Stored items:
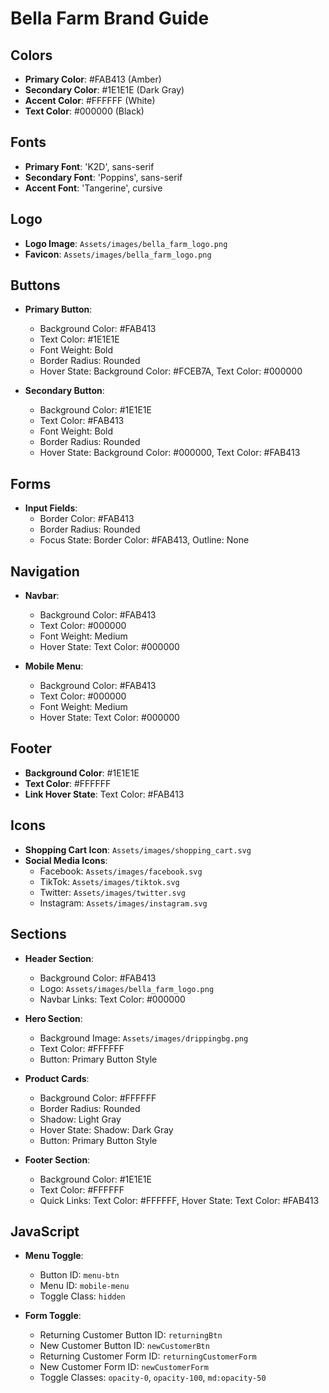 # Bella Farm Brand Guide

## Colors
- **Primary Color**: #FAB413 (Amber)
- **Secondary Color**: #1E1E1E (Dark Gray)
- **Accent Color**: #FFFFFF (White)
- **Text Color**: #000000 (Black)

## Fonts
- **Primary Font**: 'K2D', sans-serif
- **Secondary Font**: 'Poppins', sans-serif
- **Accent Font**: 'Tangerine', cursive

## Logo
- **Logo Image**: `Assets/images/bella_farm_logo.png`
- **Favicon**: `Assets/images/bella_farm_logo.png`

## Buttons
- **Primary Button**: 
  - Background Color: #FAB413
  - Text Color: #1E1E1E
  - Font Weight: Bold
  - Border Radius: Rounded
  - Hover State: Background Color: #FCEB7A, Text Color: #000000

- **Secondary Button**:
  - Background Color: #1E1E1E
  - Text Color: #FAB413
  - Font Weight: Bold
  - Border Radius: Rounded
  - Hover State: Background Color: #000000, Text Color: #FAB413

## Forms
- **Input Fields**:
  - Border Color: #FAB413
  - Border Radius: Rounded
  - Focus State: Border Color: #FAB413, Outline: None

## Navigation
- **Navbar**:
  - Background Color: #FAB413
  - Text Color: #000000
  - Font Weight: Medium
  - Hover State: Text Color: #000000

- **Mobile Menu**:
  - Background Color: #FAB413
  - Text Color: #000000
  - Font Weight: Medium
  - Hover State: Text Color: #000000

## Footer
- **Background Color**: #1E1E1E
- **Text Color**: #FFFFFF
- **Link Hover State**: Text Color: #FAB413

## Icons
- **Shopping Cart Icon**: `Assets/images/shopping_cart.svg`
- **Social Media Icons**:
  - Facebook: `Assets/images/facebook.svg`
  - TikTok: `Assets/images/tiktok.svg`
  - Twitter: `Assets/images/twitter.svg`
  - Instagram: `Assets/images/instagram.svg`

## Sections
- **Header Section**:
  - Background Color: #FAB413
  - Logo: `Assets/images/bella_farm_logo.png`
  - Navbar Links: Text Color: #000000

- **Hero Section**:
  - Background Image: `Assets/images/drippingbg.png`
  - Text Color: #FFFFFF
  - Button: Primary Button Style

- **Product Cards**:
  - Background Color: #FFFFFF
  - Border Radius: Rounded
  - Shadow: Light Gray
  - Hover State: Shadow: Dark Gray
  - Button: Primary Button Style

- **Footer Section**:
  - Background Color: #1E1E1E
  - Text Color: #FFFFFF
  - Quick Links: Text Color: #FFFFFF, Hover State: Text Color: #FAB413

## JavaScript
- **Menu Toggle**: 
  - Button ID: `menu-btn`
  - Menu ID: `mobile-menu`
  - Toggle Class: `hidden`

- **Form Toggle**:
  - Returning Customer Button ID: `returningBtn`
  - New Customer Button ID: `newCustomerBtn`
  - Returning Customer Form ID: `returningCustomerForm`
  - New Customer Form ID: `newCustomerForm`
  - Toggle Classes: `opacity-0`, `opacity-100`, `md:opacity-50`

* _The problem_
Search the entries above for the word "Links" and count the lines that hold it. Reply with only that number.

* _Exercise answer_
2